The other painting I made on the trip was in the neighboring town of Haverstraw. In 1925 Hopper did an oil of a house high on a hillside there. That painting, House by the Railroad, is now in the Museum of Modern Art in NYC. Alfred Hitchcock's classic 1960 film Psycho borrowed heavily from Hopper's oil for their movie set. Through Hopper and then Hitchcock the house has entered the American consciousness as the very archetype of a haunted house.
I worked from the Haverstraw house over two bright afternoons. My painting turns away from Hitchcock's gothic mood. Instead it celebrates the brilliant sunlight and shadows playing over the house's Mansard roof. It's fitting as Hopper, a painter with many sides, frequently made intense sunlight his main subject.
Here's Hopper's more solemn version of the house.

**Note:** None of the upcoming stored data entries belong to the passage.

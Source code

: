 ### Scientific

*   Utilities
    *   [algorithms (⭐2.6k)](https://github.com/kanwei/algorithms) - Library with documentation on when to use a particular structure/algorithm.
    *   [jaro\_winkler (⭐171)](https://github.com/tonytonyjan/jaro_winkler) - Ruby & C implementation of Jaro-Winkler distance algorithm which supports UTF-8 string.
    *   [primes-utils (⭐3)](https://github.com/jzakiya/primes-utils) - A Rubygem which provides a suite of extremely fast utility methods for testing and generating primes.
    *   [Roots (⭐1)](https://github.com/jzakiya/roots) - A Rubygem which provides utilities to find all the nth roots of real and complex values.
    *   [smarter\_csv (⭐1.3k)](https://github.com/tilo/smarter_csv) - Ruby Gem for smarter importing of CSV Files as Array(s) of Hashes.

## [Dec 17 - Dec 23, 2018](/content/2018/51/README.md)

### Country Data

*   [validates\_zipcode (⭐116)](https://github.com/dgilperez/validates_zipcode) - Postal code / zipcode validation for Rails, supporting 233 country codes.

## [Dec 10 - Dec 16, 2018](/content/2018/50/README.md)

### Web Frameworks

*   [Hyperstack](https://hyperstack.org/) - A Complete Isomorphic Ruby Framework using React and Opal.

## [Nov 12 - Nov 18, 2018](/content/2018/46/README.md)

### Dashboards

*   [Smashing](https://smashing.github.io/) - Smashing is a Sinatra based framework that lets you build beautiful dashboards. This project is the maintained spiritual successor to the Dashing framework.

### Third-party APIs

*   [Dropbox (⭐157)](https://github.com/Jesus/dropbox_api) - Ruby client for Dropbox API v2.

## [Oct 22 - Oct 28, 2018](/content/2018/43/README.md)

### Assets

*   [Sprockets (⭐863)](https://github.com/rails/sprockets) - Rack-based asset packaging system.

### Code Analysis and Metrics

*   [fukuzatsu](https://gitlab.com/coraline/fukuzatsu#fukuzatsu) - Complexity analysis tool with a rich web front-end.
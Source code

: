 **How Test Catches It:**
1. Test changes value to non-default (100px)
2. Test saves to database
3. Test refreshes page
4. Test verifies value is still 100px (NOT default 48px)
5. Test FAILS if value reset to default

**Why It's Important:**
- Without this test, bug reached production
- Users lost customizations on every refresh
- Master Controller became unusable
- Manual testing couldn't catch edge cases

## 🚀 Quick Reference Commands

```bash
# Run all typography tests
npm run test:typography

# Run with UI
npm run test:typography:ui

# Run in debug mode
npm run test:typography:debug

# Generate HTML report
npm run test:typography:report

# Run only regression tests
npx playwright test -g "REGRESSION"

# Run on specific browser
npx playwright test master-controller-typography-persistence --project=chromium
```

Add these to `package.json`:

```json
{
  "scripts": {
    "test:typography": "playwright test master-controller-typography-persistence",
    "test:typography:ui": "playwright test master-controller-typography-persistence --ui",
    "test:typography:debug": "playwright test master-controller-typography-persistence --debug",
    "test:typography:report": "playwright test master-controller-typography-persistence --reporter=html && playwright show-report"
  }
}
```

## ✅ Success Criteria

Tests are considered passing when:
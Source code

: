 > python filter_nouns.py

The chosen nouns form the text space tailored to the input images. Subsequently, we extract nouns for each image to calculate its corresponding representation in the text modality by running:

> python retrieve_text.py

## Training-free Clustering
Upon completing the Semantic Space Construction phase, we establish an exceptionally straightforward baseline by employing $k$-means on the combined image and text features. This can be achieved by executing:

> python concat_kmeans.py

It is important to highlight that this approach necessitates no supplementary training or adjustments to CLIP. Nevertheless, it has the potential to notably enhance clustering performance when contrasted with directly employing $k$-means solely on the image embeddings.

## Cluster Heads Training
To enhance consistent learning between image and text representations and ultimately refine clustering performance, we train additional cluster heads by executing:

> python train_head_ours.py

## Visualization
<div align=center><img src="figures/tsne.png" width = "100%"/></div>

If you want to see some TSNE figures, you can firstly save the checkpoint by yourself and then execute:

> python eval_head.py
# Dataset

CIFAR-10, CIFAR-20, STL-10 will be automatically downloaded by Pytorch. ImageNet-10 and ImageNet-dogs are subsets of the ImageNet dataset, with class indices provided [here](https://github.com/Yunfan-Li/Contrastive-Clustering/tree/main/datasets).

I also made a vine charcoal drawing of the same house from farther down the hill. This was the viewpoint Hopper chose for his oil. Notice the railroad tracks in the photo just beyond my easel. Hopper moved them up the hill to be next to the house. It gives a slightly surreal contrast against the aging historic house.
Here below is the vine charcoal drawing I made that's on the easel. It measures 10 1/2 x 14" and gives a fairly accurate view of how the house appears today.
I'm planning to do new large studio compositions later this year from both my oil and from my charcoal drawing (that is if Norman Bates doesn't get to me first).